C++0x memory model and atomics, some questions

Discussion in 'C++' started by Joshua Maurice, Sep 1, 2010.

  1. So, I'm trying to learn more about threading. Which papers are the
    most current? Which are the most readable breakdowns which I might
    comprehend without delving too deep into standardese?

    I've thus far found these links to be of great use:

    http://www.hpl.hp.com/techreports/2008/HPL-2008-56.pdf
    http://www.open-std.org/jtc1/sc22/wg21/docs/papers/2008/n2664.htm
    http://www.open-std.org/jtc1/sc22/wg21/docs/papers/2007/n2338.html

    Here's some questions.

    1-
    So, we now have the stringent requirement that an implementation
    cannot "introduce races", including specifically that an
    implementation cannot introduce a write to a memory location on a code
    path where there was none. This has big implications. No longer is an
    implementation allowed to store an 8 bit unit by reading teh current
    value of a whole 32 or 64 bit word, use bit shifting and bit masking,
    and then write back the whole 32 or 64 bit word to modify the 8 bit
    memory location. This means that writing to certain smaller types
    might be a lot slower now (though it's my understanding most sane
    architectures did this anyway).

    It's also my understanding that the "int" type was meant at some point
    to be the "fastest" integer type for the implementation. However, is
    this the case nowadays when "int" on a lot of 64 bit systems is 32 bit
    for "compatibility reasons"? Also specifically for the atomic compare
    and exchange, how can I know which ones will be implemented via a
    hardware compare and swap, and which ones need to be emulated?
    Offhand, I would figure out on each system which is the "efficient"
    base integer type, and then I would provide a typedef, and I would use
    that typedef in portable code.

    2-
    Related: Is anyone going to use std::atomic for anything but integer
    types? Some of the implementation notes from
    http://gcc.gnu.org/wiki/Atomic/GCCMM
    give me pause. How efficient would a std::atomic<some_complex_type> be
    vs an explicit lock guarding the relevant pieces of code? What's the
    expectation of use of std::atomic on complex user types and the
    expected implementation? A (static) lock per type? A lock hidden in
    each atomic object which is big enough or complex enough?

    3-
    http://gcc.gnu.org/wiki/Atomic/GCCMM/ImplemSumm
    > Optimizer effects


    > It is worth noting that the impact on the optimizer is slightly different with the different models. Although the existence of an atomic load or store operations will act as an optimization barrier, some optimizations can be performed on the atomic operations themselves if they are not in sequentially consistent mode.

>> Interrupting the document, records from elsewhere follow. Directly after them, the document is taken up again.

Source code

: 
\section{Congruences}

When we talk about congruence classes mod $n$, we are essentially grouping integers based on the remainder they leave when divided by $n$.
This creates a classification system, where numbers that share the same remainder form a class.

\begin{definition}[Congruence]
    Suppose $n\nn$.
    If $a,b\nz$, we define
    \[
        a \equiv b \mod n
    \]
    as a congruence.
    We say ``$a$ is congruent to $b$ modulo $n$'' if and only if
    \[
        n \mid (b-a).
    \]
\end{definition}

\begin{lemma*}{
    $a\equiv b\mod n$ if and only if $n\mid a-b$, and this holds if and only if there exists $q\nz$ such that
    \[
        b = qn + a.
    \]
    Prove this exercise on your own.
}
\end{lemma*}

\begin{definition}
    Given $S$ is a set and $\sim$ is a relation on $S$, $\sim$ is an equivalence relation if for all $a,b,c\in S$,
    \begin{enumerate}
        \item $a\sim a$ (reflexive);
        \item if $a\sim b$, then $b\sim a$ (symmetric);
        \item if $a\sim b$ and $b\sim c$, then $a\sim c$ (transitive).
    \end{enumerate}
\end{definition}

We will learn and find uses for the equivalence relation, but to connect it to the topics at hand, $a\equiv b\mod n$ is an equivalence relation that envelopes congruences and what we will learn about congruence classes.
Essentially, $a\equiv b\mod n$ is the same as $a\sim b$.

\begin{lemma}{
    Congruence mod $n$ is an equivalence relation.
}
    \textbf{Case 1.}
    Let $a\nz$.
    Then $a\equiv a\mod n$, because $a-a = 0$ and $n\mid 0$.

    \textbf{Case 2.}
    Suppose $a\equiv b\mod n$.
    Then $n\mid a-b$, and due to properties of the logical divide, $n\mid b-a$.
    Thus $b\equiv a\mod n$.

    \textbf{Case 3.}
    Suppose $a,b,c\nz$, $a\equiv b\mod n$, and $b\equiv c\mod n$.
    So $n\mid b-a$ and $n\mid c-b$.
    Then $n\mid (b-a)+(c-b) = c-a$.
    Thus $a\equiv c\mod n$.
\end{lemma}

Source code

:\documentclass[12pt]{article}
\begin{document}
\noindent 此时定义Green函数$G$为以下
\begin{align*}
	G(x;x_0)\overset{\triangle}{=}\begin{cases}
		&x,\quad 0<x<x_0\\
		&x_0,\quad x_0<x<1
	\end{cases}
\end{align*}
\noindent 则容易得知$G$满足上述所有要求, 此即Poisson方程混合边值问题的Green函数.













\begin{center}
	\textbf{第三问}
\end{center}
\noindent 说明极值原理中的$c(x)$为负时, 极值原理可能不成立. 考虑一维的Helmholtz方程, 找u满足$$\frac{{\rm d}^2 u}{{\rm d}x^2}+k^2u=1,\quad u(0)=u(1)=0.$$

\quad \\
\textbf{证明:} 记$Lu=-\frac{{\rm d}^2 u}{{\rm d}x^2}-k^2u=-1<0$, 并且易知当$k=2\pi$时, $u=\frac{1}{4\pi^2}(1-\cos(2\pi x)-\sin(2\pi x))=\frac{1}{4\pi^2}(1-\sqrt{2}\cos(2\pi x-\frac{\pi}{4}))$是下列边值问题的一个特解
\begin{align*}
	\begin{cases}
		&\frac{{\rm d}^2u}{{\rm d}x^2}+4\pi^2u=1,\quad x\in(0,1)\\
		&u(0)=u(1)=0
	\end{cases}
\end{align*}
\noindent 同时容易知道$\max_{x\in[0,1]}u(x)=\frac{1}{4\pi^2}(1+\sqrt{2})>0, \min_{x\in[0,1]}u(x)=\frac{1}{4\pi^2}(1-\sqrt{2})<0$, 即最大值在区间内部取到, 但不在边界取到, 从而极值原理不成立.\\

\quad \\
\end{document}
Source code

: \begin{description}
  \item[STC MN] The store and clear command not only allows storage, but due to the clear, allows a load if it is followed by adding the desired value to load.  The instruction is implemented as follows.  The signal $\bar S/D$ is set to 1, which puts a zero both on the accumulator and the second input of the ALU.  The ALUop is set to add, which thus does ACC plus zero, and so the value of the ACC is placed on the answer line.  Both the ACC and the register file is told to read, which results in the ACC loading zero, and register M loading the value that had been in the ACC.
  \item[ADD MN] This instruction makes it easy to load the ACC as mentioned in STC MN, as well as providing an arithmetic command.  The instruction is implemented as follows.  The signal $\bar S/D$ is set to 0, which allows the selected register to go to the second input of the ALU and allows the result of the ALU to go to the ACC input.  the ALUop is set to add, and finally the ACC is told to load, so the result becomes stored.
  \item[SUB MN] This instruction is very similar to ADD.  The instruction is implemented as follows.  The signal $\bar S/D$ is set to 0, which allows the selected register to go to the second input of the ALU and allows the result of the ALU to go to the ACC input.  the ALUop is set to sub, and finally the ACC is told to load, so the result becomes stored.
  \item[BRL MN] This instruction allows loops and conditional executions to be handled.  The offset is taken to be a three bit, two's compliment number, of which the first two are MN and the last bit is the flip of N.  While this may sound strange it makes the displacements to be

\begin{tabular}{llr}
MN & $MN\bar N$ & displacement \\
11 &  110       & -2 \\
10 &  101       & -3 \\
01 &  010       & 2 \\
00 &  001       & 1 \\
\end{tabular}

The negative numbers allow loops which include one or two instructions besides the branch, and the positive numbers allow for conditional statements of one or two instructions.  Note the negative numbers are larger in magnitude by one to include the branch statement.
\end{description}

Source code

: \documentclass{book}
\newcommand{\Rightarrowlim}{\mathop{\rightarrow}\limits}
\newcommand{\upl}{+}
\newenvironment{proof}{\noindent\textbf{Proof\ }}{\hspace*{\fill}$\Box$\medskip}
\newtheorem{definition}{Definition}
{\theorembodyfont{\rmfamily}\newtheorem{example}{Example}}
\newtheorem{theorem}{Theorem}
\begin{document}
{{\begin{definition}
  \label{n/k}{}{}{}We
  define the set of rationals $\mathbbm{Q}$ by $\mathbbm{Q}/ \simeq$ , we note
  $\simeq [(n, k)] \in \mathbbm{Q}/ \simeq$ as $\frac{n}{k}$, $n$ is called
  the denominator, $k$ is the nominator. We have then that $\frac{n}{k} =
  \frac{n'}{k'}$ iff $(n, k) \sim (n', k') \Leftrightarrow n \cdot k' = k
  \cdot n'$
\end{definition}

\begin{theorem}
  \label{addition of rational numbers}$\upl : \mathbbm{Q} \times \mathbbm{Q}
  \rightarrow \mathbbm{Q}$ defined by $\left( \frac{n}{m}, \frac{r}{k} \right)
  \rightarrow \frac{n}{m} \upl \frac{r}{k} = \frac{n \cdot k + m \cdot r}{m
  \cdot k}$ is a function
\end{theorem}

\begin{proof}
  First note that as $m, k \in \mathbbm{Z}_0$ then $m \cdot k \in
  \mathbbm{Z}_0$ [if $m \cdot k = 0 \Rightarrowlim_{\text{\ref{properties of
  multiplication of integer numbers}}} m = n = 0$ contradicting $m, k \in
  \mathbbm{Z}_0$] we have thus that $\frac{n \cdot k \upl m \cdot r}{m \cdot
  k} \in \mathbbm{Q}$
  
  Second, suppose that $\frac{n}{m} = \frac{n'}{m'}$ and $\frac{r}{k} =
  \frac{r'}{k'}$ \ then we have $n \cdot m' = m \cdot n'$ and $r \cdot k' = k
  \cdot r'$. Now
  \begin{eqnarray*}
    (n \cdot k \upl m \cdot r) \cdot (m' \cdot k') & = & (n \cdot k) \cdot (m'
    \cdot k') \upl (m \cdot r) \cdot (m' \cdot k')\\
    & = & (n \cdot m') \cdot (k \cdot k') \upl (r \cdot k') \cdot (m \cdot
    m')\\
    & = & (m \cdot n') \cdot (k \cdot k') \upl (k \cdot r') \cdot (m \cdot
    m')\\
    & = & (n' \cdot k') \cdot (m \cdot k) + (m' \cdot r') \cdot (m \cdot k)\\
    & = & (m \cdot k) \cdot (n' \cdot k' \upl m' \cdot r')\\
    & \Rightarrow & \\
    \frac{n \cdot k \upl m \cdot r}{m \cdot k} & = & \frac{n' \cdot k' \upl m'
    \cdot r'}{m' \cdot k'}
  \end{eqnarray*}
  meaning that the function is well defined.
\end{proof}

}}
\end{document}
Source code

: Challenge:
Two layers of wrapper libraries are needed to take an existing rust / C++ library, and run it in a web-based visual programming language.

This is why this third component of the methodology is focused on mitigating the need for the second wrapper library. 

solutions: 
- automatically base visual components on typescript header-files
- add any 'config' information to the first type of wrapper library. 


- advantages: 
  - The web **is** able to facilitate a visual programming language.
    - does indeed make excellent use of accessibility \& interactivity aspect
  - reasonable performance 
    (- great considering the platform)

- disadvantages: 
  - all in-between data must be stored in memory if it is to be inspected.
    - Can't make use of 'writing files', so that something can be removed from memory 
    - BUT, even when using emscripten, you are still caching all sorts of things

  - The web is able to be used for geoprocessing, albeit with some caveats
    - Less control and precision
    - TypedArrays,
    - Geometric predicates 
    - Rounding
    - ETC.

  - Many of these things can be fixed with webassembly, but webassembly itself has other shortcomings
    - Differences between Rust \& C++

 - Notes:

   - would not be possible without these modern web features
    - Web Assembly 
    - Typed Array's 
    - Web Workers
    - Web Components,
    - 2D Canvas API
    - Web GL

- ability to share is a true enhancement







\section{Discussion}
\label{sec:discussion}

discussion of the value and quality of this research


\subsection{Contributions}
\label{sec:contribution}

    > For instance, dead store removal can be performed:


    > x.store (a, memory_order_release);
    > x.store (b, memory_order_release);


    > It is perfectly safe to note that storing 'a' into 'x' is in fact a dead store, and remove it. Its also possible to move statements around, subject to the various dependencies imposed by the memory model mode.


    This is incorrect, right? Specifically,
    x.store (a);
    x.store (b);
    aka
    x.store (a, memory_order_seq_cst);
    x.store (b, memory_order_seq_cst);
    can be optimized to
    x.store (b, memory_order_seq_cst);
    right? An implementation does not need to faithfully do every single
    atomic load and store with memory_order_seq_cst, right?

    4-
    Let's consider cooperative thread canceling. Suppose each thread has a
    stop flag, a std::atomic<bool>. When you want to cancel a thread, you
    set that thread's stop flag. The thread periodically checks its stop
    flag's value, and if it's set, it starts returning error codes (or
    throwing exceptions) to break out and finish.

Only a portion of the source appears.